Click run –> start data generation to database, provide db credentials and possibly increase jdbc batch size, then click next.

Now wait until the db is full. At my lab it took a while until the error ORA-12954 was raised. Actually all the data was loaded but the indexes where missing. It stopped when creating index for primary key of orders table as it could not be created any more.
this was the DDL which failed:

ALTER TABLE orders ADD CONSTRAINT orders_pk PRIMARY KEY(order_id);

So how many user data we have now in the segments:

ALTER SESSION SET CONTAINER=XEPDB1;
SELECT round(SUM(bytes)/1024/1024/1024,3) GB
FROM dba_segments
WHERE owner='TESTDATA';

        GB
----------
    12.357

Wow, a little more than 12 GB. Thank you Oracle.

Well, now let us use another approach: create a lightweight database. And see how many data we can load. First we stop the current XE and drop it.
Okay and now we create – surprise, surprise – a non-CDB, and we do it very manual.

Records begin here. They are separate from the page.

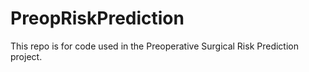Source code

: # PreopRiskPrediction

This repo is for code used in the Preoperative Surgical Risk Prediction project.

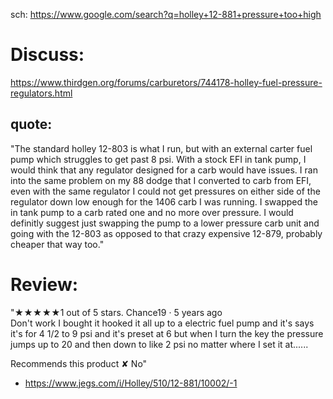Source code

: sch: https://www.google.com/search?q=holley+12-881+pressure+too+high

# Discuss:
https://www.thirdgen.org/forums/carburetors/744178-holley-fuel-pressure-regulators.html

## quote:
"The standard holley 12-803 is what I run, but with an external carter fuel pump which struggles to get past 8 psi. With a stock EFI in tank pump, I would think that any regulator designed for a carb would have issues. I ran into the same problem on my 88 dodge that I converted to carb from EFI, even with the same regulator I could not get pressures on either side of the regulator down low enough for the 1406 carb I was running. I swapped the in tank pump to a carb rated one and no more over pressure. I would definitly suggest just swapping the pump to a lower pressure carb unit and going with the 12-803 as opposed to that crazy expensive 12-879, probably cheaper that way too."

# Review:
"★★★★★1 out of 5 stars.	Chance19 · 5 years ago  
Don't work
I bought it hooked it all up to a electric fuel pump and it's says it's for 4 1/2 to 9 psi and it's preset at 6 but when I turn the key the pressure jumps up to 20 and then down to like 2 psi no matter where I set it at......

Recommends this product ✘ No"
- https://www.jegs.com/i/Holley/510/12-881/10002/-1
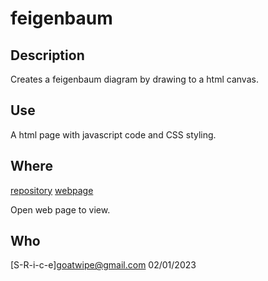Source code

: # feigenbaum
## Description
Creates a feigenbaum diagram by drawing to a html canvas.

## Use
A html page with javascript code and CSS styling.

## Where
[repository](https://github.com/S-R-i-c-e/feigenbaum)
[webpage](http://s-r-i-c-e.github.io/feigenbaum/)

Open web page to view.

## Who
[S-R-i-c-e]<goatwipe@gmail.com>
02/01/2023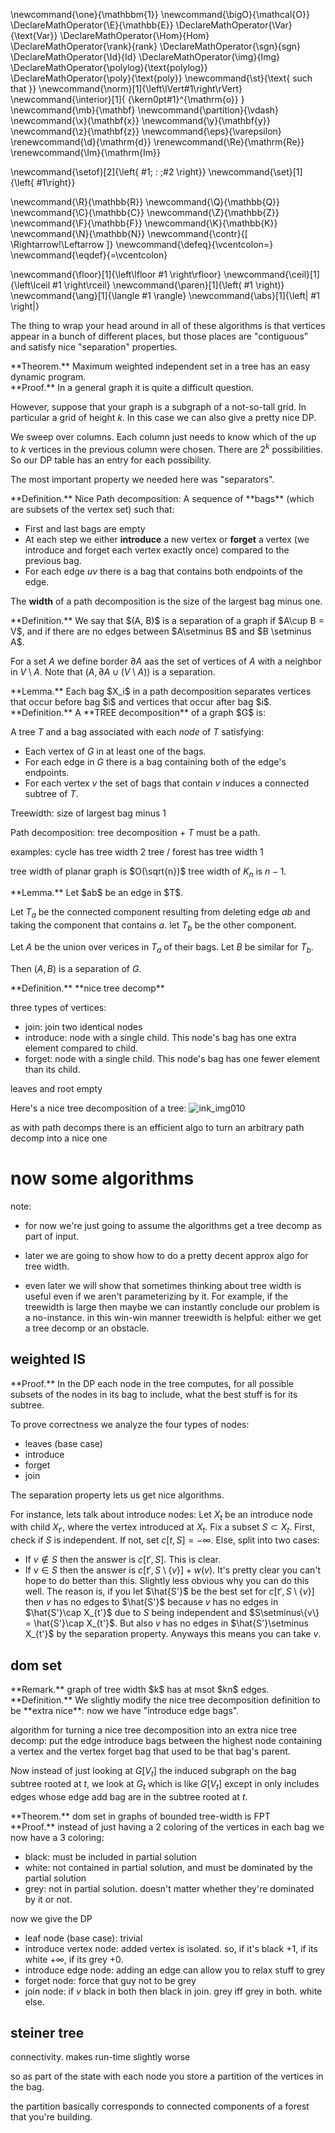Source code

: \newcommand{\one}{\mathbbm{1}}
\newcommand{\bigO}{\mathcal{O}}
\DeclareMathOperator{\E}{\mathbb{E}}
\DeclareMathOperator{\Var}{\text{Var}}
\DeclareMathOperator{\Hom}{Hom}
\DeclareMathOperator{\rank}{rank}
\DeclareMathOperator{\sgn}{sgn}
\DeclareMathOperator{\Id}{Id}
\DeclareMathOperator{\img}{Img}
\DeclareMathOperator{\polylog}{\text{polylog}}
\DeclareMathOperator{\poly}{\text{poly}}
\newcommand{\st}{\text{ such that }}
\newcommand{\norm}[1]{\left\lVert#1\right\rVert}
\newcommand{\interior}[1]{ {\kern0pt#1}^{\mathrm{o}} }
\newcommand{\mb}{\mathbf}
\newcommand{\partition}{\vdash}
\newcommand{\x}{\mathbf{x}}
\newcommand{\y}{\mathbf{y}}
\newcommand{\z}{\mathbf{z}}
\newcommand{\eps}{\varepsilon}
\renewcommand{\d}{\mathrm{d}}
\renewcommand{\Re}{\mathrm{Re}}
\renewcommand{\Im}{\mathrm{Im}}

\newcommand{\setof}[2]{\left\{ #1\; : \;#2 \right\}}
\newcommand{\set}[1]{\left\{ #1\right\}}

\newcommand{\R}{\mathbb{R}}
\newcommand{\Q}{\mathbb{Q}}
\newcommand{\C}{\mathbb{C}}
\newcommand{\Z}{\mathbb{Z}}
\newcommand{\F}{\mathbb{F}}
\newcommand{\K}{\mathbb{K}}
\newcommand{\N}{\mathbb{N}}
\newcommand{\contr}{\[ \Rightarrow\!\Leftarrow \]}
\newcommand{\defeq}{\vcentcolon=}
\newcommand{\eqdef}{=\vcentcolon}

\newcommand{\floor}[1]{\left\lfloor #1 \right\rfloor}
\newcommand{\ceil}[1]{\left\lceil #1 \right\rceil}
\newcommand{\paren}[1]{\left( #1 \right)}
\newcommand{\ang}[1]{\langle #1 \rangle}
\newcommand{\abs}[1]{\left| #1 \right|}


The thing to wrap your head around in all of these algorithms is
that vertices appear in a bunch of different places, but those
places are "contiguous" and satisfy nice "separation" properties.

<div class="thm envbox">**Theorem.**
Maximum weighted independent set in a tree has an easy dynamic program.
</div>
<div class="pf envbox">**Proof.**
In a general graph it is quite a difficult question.

However, suppose that your graph is a subgraph of a not-so-tall
grid. In particular a grid of height $k$.
In this case we can also give a pretty nice DP.

We sweep over columns. 
Each column just needs to know which of the up to $k$ vertices in
the previous column were chosen. There are $2^{k}$ possibilities.
So our DP table has an entry for each possibility.

The most important property we needed here was "separators".
</div>


<div class="defn envbox">**Definition.**
Nice Path decomposition:
A sequence of **bags** (which are subsets of the vertex set) such
that:

- First and last bags are empty
- At each step we either **introduce** a new vertex or **forget**
    a vertex (we introduce and forget each vertex exactly once)
    compared to the previous bag.
- For each edge $uv$ there is a bag that contains both endpoints
    of the edge.

The **width** of a path decomposition is the size of the largest
bag minus one.

</div>

<div class="defn envbox">**Definition.**
We say that $(A, B)$ is a separation of a graph if $A\cup B = V$,
and if there are no edges between  $A\setminus B$ and  $B
\setminus A$.

For a set $A$ we define border $\partial A$ aas the set of
vertices of $A$ with a neighbor in $V\setminus A$.
Note that 
$(A, \partial A \cup (V\setminus A))$ is a separation.

</div>

<div class="lem envbox">**Lemma.**
Each bag $X_i$ in a path decomposition separates vertices that
occur before bag $i$ and vertices that occur after bag $i$.
</div>

<div class="defn envbox">**Definition.**
A **TREE decomposition** of a graph $G$ is: 

A tree $T$ and a bag associated with each *node* of $T$
satisfying:

- Each vertex of $G$ in at least one of the bags.
- For each edge in $G$ there is a bag containing both of the edge's endpoints.
- For each vertex $v$ the set of bags that contain
    $v$ induces a connected subtree of $T$.

Treewidth: size of largest bag minus 1

Path decomposition: tree decomposition + $T$ must be a path.

examples: 
cycle has tree width 2
tree / forest has tree width 1

tree width of planar graph is $O(\sqrt{n})$
tree width of  $K_n$ is $n-1.$
</div>

<div class="lem envbox">**Lemma.**
Let $ab$ be an edge in $T$.

Let $T_a$ be the connected component resulting from deleting edge
 $ab$ and taking the component that contains $a$.
 let $T_b$ be the other component.

 Let $A$ be the union over verices in $T_a$ of their bags.
 Let  $B$ be similar for $T_b$.

 Then $(A,B)$ is a separation of $G$.

</div>

<div class="defn envbox">**Definition.**
**nice tree decomp**

three types of vertices:

- join: join two identical nodes
- introduce: node with a single child. This node's bag has one
    extra element compared to child.
- forget: node with a single child. This node's bag has one fewer
    element than its child.

leaves and root empty

Here's a nice tree decomposition of a tree:
![ink_img010](src/images/ink_img010.png)

as with path decomps there is an efficient algo to turn an
arbitrary path decomp into a nice one
</div>

# now some algorithms

note: 
- for now we're just going to assume the algorithms get a tree
decomp as part of input.

- later we are going to show how to do a pretty decent approx
    algo for tree width.

- even later we will show that sometimes thinking about tree
    width is useful even if we aren't parameterizing by it. 
    For example, if the treewidth is large then maybe we can
    instantly conclude our problem is a no-instance. in this
    win-win manner treewidth is helpful: either we get a tree
    decomp or an obstacle.

## weighted IS

<div class="pf envbox">**Proof.**
In the DP each node in the tree computes, for all possible
subsets of the nodes in its bag to include, what the best stuff
is for its subtree.

To prove correctness we analyze the four types of nodes:

- leaves (base case)
- introduce
- forget
- join

The separation property lets us get nice algorithms.

For instance, lets talk about introduce nodes:
Let $X_t$ be an introduce node with child  $X_{t'}$, where the
vertex introduced at $X_t$.
Fix a subset $S\subset X_t$.
First, check if $S$ is independent. If not, set $c[t, S] =
-\infty$.
Else, split into two cases:

- If $v\notin S$ then the answer is $c[t',S]$. This is clear.
- If $v\in S$ then the answer is $c[t', S\setminus\{v\}] + w(v)$.
  It's pretty clear you can't hope to do better than this.
  Slightly less obvious why you can do this well.
  The reason is, if you let $\hat{S'}$ be the best set for
  $c[t', S\setminus\{v\}]$ then $v$ has no edges to $\hat{S'}$
  because  $v$ has no edges in $\hat{S'}\cap X_{t'}$ due to  $S$
  being independent and $S\setminus\{v\} = \hat{S'}\cap X_{t'}$.
  But also  $v$ has no edges in $\hat{S'}\setminus X_{t'}$ by the
  separation property.
  Anyways this means you can take $v$.

</div>

## dom set

<div class="rmk envbox">**Remark.**
graph of tree width $k$ has at msot $kn$ edges.
</div>

<div class="defn envbox">**Definition.**
We slightly modify the nice tree decomposition definition to be
**extra nice**: now we have "introduce edge bags".

algorithm for turning a nice tree decomposition into an extra
nice tree decomp: put the edge introduce bags between the highest
node containing a vertex and the vertex forget bag that used to
be that bag's parent.

Now instead of just looking at $G[V_t]$ the induced subgraph on
the bag subtree rooted at $t$, 
we look at $G_t$ which is like $G[V_t]$ except in only includes
edges whose edge add bag are in the subtree rooted at $t$.

</div>

<div class="thm envbox">**Theorem.**
dom set in graphs of bounded tree-width is FPT
</div>
<div class="pf envbox">**Proof.**
instead of just having a 2 coloring of the vertices in each bag
we now have a 3 coloring:

- black: must be included in partial solution
- white: not contained in partial solution, and must be dominated by the partial solution
- grey: not in partial solution. doesn't matter whether they're
    dominated by it or not.

now we give the DP

- leaf node (base case): trivial
- introduce vertex node: added vertex is isolated. so, if it's black
    $+1$, if its white  $+\infty$, if its grey $+0$. 
- introduce edge node: adding an edge can allow you to relax
    stuff to grey
- forget node: force that guy not to be grey
- join node: if $v$ black in both then black in join. grey iff
    grey in both. white else.

</div>


## steiner tree

connectivity. 
makes run-time slightly worse 

so as part of the state with each node you store a partition of
the vertices in the bag. 

the partition basically corresponds to connected components of a
forest that you're building.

I will name it different: XE18 and I will use a proper OFA.

mkdir -p /u00/app/oracle/admin/XE18/
cd /u00/app/oracle/admin/XE18/
mkdir adump dpdump pfile scripts
cd scripts
# create an init.ora
vi init.ora
 audit_file_dest="/u00/app/oracle/admin/XE18/adump"
 audit_trail=none
 compatible=18.0.0
 control_file_record_keep_time=90
 control_files='/u01/oradata/XE18/ctl1XE18.dbf','/u02/oradata/XE18/ctl2XE18.dbf'
 db_block_size=8192
 db_domain=''
 db_name='XE18'
 db_recovery_file_dest_size=4G
 db_recovery_file_dest='/u02/fast_recovery_area'
 db_unique_name='XE18_SITE1'
 diagnostic_dest=/u00/app/oracle
 filesystemio_options='setall'
 log_archive_dest_1='location="USE_DB_RECOVERY_FILE_DEST"','valid_for=(ONLINE_LOGFILES,ALL_ROLES)'
 log_checkpoints_to_alert=true
 log_file_name_convert='/u','/u'
 max_dump_file_size='10M'
 open_cursors=300
 pga_aggregate_target=400m
 processes=300
 remote_login_passwordfile=EXCLUSIVE
 sga_target=600m
 undo_tablespace=UNDOTBS

Typically I set audit_trail=db,extended, but here I want to save space, so I set it to none.
The other parameters are Trivadis best practice (TBP). Sizing of SGA, FRA etc. is quite minimal.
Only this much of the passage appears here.